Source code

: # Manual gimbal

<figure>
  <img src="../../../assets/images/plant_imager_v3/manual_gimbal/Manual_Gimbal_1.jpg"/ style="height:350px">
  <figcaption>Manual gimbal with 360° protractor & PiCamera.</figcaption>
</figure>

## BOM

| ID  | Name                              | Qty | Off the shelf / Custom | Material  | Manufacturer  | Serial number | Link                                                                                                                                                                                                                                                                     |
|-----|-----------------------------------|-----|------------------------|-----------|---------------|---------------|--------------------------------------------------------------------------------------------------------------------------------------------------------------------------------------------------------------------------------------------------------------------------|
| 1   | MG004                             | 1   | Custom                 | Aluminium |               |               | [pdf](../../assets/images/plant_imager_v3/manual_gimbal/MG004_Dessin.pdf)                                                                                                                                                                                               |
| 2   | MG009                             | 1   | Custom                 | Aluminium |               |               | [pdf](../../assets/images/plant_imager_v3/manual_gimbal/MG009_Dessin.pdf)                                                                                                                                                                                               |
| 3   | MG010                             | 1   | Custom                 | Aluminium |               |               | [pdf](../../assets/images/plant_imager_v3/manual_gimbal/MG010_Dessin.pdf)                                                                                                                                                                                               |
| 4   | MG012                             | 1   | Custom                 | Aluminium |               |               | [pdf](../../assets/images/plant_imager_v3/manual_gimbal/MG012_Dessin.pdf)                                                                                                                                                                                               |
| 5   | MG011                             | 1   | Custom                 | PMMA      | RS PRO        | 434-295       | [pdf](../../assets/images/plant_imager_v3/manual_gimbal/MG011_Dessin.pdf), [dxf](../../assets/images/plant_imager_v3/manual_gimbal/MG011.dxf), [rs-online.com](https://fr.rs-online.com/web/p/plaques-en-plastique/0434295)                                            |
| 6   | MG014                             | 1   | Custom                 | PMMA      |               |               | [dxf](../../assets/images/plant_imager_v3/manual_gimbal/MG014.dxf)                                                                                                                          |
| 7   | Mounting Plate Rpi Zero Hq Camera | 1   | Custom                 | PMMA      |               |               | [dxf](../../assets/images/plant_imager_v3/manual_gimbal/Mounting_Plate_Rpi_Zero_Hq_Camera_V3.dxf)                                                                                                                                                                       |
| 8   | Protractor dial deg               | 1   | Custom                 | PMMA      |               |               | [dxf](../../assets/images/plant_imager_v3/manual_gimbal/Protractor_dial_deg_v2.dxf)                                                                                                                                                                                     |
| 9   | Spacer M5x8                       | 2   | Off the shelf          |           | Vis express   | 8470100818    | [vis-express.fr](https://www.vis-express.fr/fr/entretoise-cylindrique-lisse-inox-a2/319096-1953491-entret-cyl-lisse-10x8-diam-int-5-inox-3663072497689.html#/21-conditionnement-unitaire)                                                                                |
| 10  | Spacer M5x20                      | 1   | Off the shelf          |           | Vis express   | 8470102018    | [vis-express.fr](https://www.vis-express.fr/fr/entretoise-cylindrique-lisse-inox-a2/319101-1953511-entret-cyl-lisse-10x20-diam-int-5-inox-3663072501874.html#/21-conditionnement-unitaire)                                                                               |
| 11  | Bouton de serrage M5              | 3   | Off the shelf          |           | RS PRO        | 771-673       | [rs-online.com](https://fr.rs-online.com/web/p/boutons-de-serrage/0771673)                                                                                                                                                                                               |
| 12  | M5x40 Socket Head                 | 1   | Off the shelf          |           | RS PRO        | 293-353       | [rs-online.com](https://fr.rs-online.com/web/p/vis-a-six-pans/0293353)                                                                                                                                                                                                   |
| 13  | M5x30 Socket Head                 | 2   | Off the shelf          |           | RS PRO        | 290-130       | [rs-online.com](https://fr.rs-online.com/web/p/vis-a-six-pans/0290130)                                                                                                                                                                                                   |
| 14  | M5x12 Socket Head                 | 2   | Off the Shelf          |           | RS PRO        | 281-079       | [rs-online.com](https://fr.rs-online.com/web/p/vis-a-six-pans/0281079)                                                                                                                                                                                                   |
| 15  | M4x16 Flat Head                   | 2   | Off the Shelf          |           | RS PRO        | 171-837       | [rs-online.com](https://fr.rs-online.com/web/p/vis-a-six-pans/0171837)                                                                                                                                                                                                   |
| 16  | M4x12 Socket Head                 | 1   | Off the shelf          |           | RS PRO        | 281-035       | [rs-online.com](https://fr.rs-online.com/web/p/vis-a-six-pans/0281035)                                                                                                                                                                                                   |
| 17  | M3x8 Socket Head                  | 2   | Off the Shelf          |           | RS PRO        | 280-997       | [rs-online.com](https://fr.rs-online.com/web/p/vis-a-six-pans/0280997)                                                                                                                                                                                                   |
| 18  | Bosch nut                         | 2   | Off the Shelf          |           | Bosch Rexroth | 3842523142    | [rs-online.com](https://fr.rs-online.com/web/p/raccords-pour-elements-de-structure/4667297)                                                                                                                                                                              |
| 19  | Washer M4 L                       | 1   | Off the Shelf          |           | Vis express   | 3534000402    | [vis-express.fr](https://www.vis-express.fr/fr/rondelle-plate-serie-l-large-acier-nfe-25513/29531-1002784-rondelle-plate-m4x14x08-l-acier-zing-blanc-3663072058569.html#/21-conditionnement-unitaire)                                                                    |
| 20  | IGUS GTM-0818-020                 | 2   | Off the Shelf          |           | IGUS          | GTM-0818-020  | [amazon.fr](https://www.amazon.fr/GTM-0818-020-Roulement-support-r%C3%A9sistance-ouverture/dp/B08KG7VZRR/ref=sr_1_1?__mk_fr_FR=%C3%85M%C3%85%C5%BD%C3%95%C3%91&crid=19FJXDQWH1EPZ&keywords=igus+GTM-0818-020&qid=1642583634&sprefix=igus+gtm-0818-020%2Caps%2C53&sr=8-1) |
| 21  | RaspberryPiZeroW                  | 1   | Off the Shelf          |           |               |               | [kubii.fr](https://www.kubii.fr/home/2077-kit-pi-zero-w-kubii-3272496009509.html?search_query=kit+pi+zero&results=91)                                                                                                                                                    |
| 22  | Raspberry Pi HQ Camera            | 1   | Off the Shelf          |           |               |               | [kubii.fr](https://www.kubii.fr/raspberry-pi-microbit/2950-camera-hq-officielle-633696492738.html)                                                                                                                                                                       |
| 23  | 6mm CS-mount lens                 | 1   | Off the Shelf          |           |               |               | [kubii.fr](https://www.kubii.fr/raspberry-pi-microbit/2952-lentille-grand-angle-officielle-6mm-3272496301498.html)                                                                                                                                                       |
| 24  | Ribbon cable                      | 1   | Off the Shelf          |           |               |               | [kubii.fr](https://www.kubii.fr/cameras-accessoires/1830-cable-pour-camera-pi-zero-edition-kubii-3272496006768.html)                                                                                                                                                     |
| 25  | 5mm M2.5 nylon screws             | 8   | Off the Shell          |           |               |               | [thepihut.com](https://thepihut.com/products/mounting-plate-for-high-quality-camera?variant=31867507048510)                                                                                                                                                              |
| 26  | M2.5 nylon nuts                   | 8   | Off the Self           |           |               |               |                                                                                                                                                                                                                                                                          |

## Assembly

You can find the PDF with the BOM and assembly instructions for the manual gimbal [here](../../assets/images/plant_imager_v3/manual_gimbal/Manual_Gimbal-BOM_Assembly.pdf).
-*-*-
▶ Try it:
Send back all the records above word for word.

▶ Result:
Source code

: # Manual gimbal

<figure>
  <img src="../../../assets/images/plant_imager_v3/manual_gimbal/Manual_Gimbal_1.jpg"/ style="height:350px">
  <figcaption>Manual gimbal with 360° protractor & PiCamera.</figcaption>
</figure>

## BOM

| ID  | Name                              | Qty | Off the shelf / Custom | Material  | Manufacturer  | Serial number | Link                                                                                                                                                                                                                                                                     |
|-----|-----------------------------------|-----|------------------------|-----------|---------------|---------------|--------------------------------------------------------------------------------------------------------------------------------------------------------------------------------------------------------------------------------------------------------------------------|
| 1   | MG004                             | 1   | Custom                 | Aluminium |               |               | [pdf](../../assets/images/plant_imager_v3/manual_gimbal/MG004_Dessin.pdf)                                                                                                                                                                                               |
| 2   | MG009                             | 1   | Custom                 | Aluminium |               |               | [pdf](../../assets/images/plant_imager_v3/manual_gimbal/MG009_Dessin.pdf)                                                                                                                                                                                               |
| 3   | MG010                             | 1   | Custom                 | Aluminium |               |               | [pdf](../../assets/images/plant_imager_v3/manual_gimbal/MG010_Dessin.pdf)                                                                                                                                                                                               |
| 4   | MG012                             | 1   | Custom                 | Aluminium |               |               | [pdf](../../assets/images/plant_imager_v3/manual_gimbal/MG012_Dessin.pdf)                                                                                                                                                                                               |
| 5   | MG011                             | 1   | Custom                 | PMMA      | RS PRO        | 434-295       | [pdf](../../assets/images/plant_imager_v3/manual_gimbal/MG011_Dessin.pdf), [dxf](../../assets/images/plant_imager_v3/manual_gimbal/MG011.dxf), [rs-online.com](https://fr.rs-online.com/web/p/plaques-en-plastique/0434295)                                            |
| 6   | MG014                             | 1   | Custom                 | PMMA      |               |               | [dxf](../../assets/images/plant_imager_v3/manual_gimbal/MG014.dxf)                                                                                                                          |
| 7   | Mounting Plate Rpi Zero Hq Camera | 1   | Custom                 | PMMA      |               |               | [dxf](../../assets/images/plant_imager_v3/manual_gimbal/Mounting_Plate_Rpi_Zero_Hq_Camera_V3.dxf)                                                                                                                                                                       |
| 8   | Protractor dial deg               | 1   | Custom                 | PMMA      |               |               | [dxf](../../assets/images/plant_imager_v3/manual_gimbal/Protractor_dial_deg_v2.dxf)                                                                                                                                                                                     |
| 9   | Spacer M5x8                       | 2   | Off the shelf          |           | Vis express   | 8470100818    | [vis-express.fr](https://www.vis-express.fr/fr/entretoise-cylindrique-lisse-inox-a2/319096-1953491-entret-cyl-lisse-10x8-diam-int-5-inox-3663072497689.html#/21-conditionnement-unitaire)                                                                                |
| 10  | Spacer M5x20                      | 1   | Off the shelf          |           | Vis express   | 8470102018    | [vis-express.fr](https://www.vis-express.fr/fr/entretoise-cylindrique-lisse-inox-a2/319101-1953511-entret-cyl-lisse-10x20-diam-int-5-inox-3663072501874.html#/21-conditionnement-unitaire)                                                                               |
| 11  | Bouton de serrage M5              | 3   | Off the shelf          |           | RS PRO        | 771-673       | [rs-online.com](https://fr.rs-online.com/web/p/boutons-de-serrage/0771673)                                                                                                                                                                                               |
| 12  | M5x40 Socket Head                 | 1   | Off the shelf          |           | RS PRO        | 293-353       | [rs-online.com](https://fr.rs-online.com/web/p/vis-a-six-pans/0293353)                                                                                                                                                                                                   |
| 13  | M5x30 Socket Head                 | 2   | Off the shelf          |           | RS PRO        | 290-130       | [rs-online.com](https://fr.rs-online.com/web/p/vis-a-six-pans/0290130)                                                                                                                                                                                                   |
| 14  | M5x12 Socket Head                 | 2   | Off the Shelf          |           | RS PRO        | 281-079       | [rs-online.com](https://fr.rs-online.com/web/p/vis-a-six-pans/0281079)                                                                                                                                                                                                   |
| 15  | M4x16 Flat Head                   | 2   | Off the Shelf          |           | RS PRO        | 171-837       | [rs-online.com](https://fr.rs-online.com/web/p/vis-a-six-pans/0171837)                                                                                                                                                                                                   |
| 16  | M4x12 Socket Head                 | 1   | Off the shelf          |           | RS PRO        | 281-035       | [rs-online.com](https://fr.rs-online.com/web/p/vis-a-six-pans/0281035)                                                                                                                                                                                                   |
| 17  | M3x8 Socket Head                  | 2   | Off the Shelf          |           | RS PRO        | 280-997       | [rs-online.com](https://fr.rs-online.com/web/p/vis-a-six-pans/0280997)                                                                                                                                                                                                   |
| 18  | Bosch nut                         | 2   | Off the Shelf          |           | Bosch Rexroth | 3842523142    | [rs-online.com](https://fr.rs-online.com/web/p/raccords-pour-elements-de-structure/4667297)                                                                                                                                                                              |
| 19  | Washer M4 L                       | 1   | Off the Shelf          |           | Vis express   | 3534000402    | [vis-express.fr](https://www.vis-express.fr/fr/rondelle-plate-serie-l-large-acier-nfe-25513/29531-1002784-rondelle-plate-m4x14x08-l-acier-zing-blanc-3663072058569.html#/21-conditionnement-unitaire)                                                                    |
| 20  | IGUS GTM-0818-020                 | 2   | Off the Shelf          |           | IGUS          | GTM-0818-020  | [amazon.fr](https://www.amazon.fr/GTM-0818-020-Roulement-support-r%C3%A9sistance-ouverture/dp/B08KG7VZRR/ref=sr_1_1?__mk_fr_FR=%C3%85M%C3%85%C5%BD%C3%95%C3%91&crid=19FJXDQWH1EPZ&keywords=igus+GTM-0818-020&qid=1642583634&sprefix=igus+gtm-0818-020%2Caps%2C53&sr=8-1) |
| 21  | RaspberryPiZeroW                  | 1   | Off the Shelf          |           |               |               | [kubii.fr](https://www.kubii.fr/home/2077-kit-pi-zero-w-kubii-3272496009509.html?search_query=kit+pi+zero&results=91)                                                                                                                                                    |
| 22  | Raspberry Pi HQ Camera            | 1   | Off the Shelf          |           |               |               | [kubii.fr](https://www.kubii.fr/raspberry-pi-microbit/2950-camera-hq-officielle-633696492738.html)                                                                                                                                                                       |
| 23  | 6mm CS-mount lens                 | 1   | Off the Shelf          |           |               |               | [kubii.fr](https://www.kubii.fr/raspberry-pi-microbit/2952-lentille-grand-angle-officielle-6mm-3272496301498.html)                                                                                                                                                       |
| 24  | Ribbon cable                      | 1   | Off the Shelf          |           |               |               | [kubii.fr](https://www.kubii.fr/cameras-accessoires/1830-cable-pour-camera-pi-zero-edition-kubii-3272496006768.html)                                                                                                                                                     |
| 25  | 5mm M2.5 nylon screws             | 8   | Off the Shell          |           |               |               | [thepihut.com](https://thepihut.com/products/mounting-plate-for-high-quality-camera?variant=31867507048510)                                                                                                                                                              |
| 26  | M2.5 nylon nuts                   | 8   | Off the Self           |           |               |               |                                                                                                                                                                                                                                                                          |

## Assembly

You can find the PDF with the BOM and assembly instructions for the manual gimbal [here](../../assets/images/plant_imager_v3/manual_gimbal/Manual_Gimbal-BOM_Assembly.pdf).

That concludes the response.